**Exercise objective**. The records below need to be copied in full. Match them exactly.

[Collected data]
┌──
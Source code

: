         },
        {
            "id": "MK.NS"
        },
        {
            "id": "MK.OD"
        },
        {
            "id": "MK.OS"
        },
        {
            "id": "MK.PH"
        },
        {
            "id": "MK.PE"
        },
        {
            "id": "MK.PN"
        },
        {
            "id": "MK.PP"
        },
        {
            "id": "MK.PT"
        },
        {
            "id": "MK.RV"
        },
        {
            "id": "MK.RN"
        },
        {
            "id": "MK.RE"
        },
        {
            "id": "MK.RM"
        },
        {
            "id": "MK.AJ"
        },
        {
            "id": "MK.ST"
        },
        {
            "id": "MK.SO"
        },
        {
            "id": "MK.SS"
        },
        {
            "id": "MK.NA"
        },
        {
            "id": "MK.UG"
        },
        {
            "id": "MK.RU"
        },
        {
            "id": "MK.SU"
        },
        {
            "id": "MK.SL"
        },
└──
**Result of this exercise**.
Source code

:         },
        {
            "id": "MK.NS"
        },
        {
            "id": "MK.OD"
        },
        {
            "id": "MK.OS"
        },
        {
            "id": "MK.PH"
        },
        {
            "id": "MK.PE"
        },
        {
            "id": "MK.PN"
        },
        {
            "id": "MK.PP"
        },
        {
            "id": "MK.PT"
        },
        {
            "id": "MK.RV"
        },
        {
            "id": "MK.RN"
        },
        {
            "id": "MK.RE"
        },
        {
            "id": "MK.RM"
        },
        {
            "id": "MK.AJ"
        },
        {
            "id": "MK.ST"
        },
        {
            "id": "MK.SO"
        },
        {
            "id": "MK.SS"
        },
        {
            "id": "MK.NA"
        },
        {
            "id": "MK.UG"
        },
        {
            "id": "MK.RU"
        },
        {
            "id": "MK.SU"
        },
        {
            "id": "MK.SL"
        },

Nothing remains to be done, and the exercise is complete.